August 26, 2024 at 12:16PM
Versa Networks resolved a zero-day vulnerability through a security update after detecting its exploitation. The flaw impacted the Versa Director platform and could be leveraged by threat actors to upload corrupted files. The company urged affected customers to enhance system security and update their installations to protect against potential attacks.
The meeting notes outline that Versa Networks has addressed a zero-day vulnerability in Versa Director GUI that allowed attackers to upload malicious files by exploiting an unrestricted file upload flaw. The flaw, identified as CVE-2024-39717, is considered a high-severity vulnerability and impacts users with specific admin privileges. It has been exploited in at least one attack by an Advanced Persistent Threat (APT) actor.

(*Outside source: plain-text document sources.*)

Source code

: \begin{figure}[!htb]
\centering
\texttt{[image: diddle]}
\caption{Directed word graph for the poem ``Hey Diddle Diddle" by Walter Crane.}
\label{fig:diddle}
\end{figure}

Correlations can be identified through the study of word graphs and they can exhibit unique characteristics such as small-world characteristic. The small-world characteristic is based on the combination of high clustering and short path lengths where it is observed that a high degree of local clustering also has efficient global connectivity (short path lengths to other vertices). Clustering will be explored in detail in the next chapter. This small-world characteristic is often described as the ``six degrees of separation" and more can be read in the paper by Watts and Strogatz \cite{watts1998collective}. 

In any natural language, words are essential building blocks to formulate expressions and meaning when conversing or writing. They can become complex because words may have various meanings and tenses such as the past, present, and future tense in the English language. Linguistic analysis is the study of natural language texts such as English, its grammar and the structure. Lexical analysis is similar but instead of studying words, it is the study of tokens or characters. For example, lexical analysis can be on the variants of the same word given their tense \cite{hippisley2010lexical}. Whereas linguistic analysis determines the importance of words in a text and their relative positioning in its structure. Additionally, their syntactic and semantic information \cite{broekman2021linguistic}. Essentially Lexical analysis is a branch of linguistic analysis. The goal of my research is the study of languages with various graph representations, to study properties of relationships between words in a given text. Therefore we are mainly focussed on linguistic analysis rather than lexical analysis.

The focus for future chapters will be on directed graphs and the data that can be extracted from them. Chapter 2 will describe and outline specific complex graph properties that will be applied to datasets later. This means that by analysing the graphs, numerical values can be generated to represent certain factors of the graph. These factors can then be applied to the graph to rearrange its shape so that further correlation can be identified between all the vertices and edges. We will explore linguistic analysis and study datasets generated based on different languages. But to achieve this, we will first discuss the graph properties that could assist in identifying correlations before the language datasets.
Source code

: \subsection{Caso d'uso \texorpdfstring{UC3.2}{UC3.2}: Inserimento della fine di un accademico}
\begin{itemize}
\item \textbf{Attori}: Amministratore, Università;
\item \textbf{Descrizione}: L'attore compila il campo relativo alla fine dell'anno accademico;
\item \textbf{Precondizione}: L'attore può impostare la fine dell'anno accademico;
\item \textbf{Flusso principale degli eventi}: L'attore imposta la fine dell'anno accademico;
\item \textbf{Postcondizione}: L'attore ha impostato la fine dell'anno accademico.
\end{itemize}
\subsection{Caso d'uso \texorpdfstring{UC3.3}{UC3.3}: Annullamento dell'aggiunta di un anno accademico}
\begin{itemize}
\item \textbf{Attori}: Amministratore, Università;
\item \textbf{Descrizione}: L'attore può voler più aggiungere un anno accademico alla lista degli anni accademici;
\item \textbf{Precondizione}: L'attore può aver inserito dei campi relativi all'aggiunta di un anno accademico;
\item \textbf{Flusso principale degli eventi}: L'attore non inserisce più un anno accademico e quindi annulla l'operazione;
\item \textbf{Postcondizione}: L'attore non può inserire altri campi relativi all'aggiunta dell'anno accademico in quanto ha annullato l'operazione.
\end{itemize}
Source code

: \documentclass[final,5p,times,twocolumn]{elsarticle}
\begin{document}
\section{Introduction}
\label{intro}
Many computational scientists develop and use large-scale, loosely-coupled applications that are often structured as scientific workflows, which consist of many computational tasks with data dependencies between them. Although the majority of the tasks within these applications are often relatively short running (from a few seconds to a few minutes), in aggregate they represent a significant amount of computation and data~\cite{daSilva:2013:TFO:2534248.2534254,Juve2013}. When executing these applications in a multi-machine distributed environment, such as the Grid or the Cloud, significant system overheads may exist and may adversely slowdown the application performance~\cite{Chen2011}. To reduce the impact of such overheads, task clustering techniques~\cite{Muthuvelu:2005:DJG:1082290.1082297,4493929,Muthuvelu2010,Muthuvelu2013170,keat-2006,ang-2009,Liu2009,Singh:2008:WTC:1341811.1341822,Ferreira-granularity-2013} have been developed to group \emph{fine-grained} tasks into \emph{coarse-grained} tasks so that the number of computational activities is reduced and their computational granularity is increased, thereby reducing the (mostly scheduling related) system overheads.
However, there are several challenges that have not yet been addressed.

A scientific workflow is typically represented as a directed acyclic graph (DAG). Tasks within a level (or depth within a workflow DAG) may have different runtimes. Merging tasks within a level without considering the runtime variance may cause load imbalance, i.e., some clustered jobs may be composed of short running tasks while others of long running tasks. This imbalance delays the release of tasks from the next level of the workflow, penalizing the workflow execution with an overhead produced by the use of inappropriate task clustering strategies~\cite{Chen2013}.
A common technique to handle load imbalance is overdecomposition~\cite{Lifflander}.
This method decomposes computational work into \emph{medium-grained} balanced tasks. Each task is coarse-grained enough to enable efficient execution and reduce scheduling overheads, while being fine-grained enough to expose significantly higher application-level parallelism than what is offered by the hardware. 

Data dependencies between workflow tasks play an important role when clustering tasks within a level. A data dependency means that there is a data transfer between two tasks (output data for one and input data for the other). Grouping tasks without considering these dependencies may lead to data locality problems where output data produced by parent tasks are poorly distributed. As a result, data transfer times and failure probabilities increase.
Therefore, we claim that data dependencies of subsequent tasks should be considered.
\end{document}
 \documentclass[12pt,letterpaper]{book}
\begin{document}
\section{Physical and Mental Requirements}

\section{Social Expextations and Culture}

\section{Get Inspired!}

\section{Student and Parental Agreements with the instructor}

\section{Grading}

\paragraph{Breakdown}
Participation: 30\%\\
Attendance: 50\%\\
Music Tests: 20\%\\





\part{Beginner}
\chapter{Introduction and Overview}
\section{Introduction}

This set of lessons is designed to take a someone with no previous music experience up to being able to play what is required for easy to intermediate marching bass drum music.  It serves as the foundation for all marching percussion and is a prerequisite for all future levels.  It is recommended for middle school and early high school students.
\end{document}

Impacted customers failed to implement system hardening and firewall guidelines, leaving a management port exposed on the internet, thus providing threat actors with initial access. Versa advised customers to apply hardening measures and upgrade their Versa Director installations to block incoming attacks. They also recommended inspecting the /var/versa/vnms/web/custom_logo/ folder for suspicious files that might have been uploaded.
In response to the vulnerability, the Cybersecurity and Infrastructure Security Agency (CISA) added it to its Known Exploited Vulnerabilities (KEV) catalog. Federal agencies were mandated to secure vulnerable Versa Director instances on their networks by September 13, as per the November 2021 binding operational directive (BOD 22-01).
Overall, the notes emphasize the importance of implementing system hardening and firewall guidelines, upgrading Versa Director installations, and inspecting for potentially exploited vulnerabilities.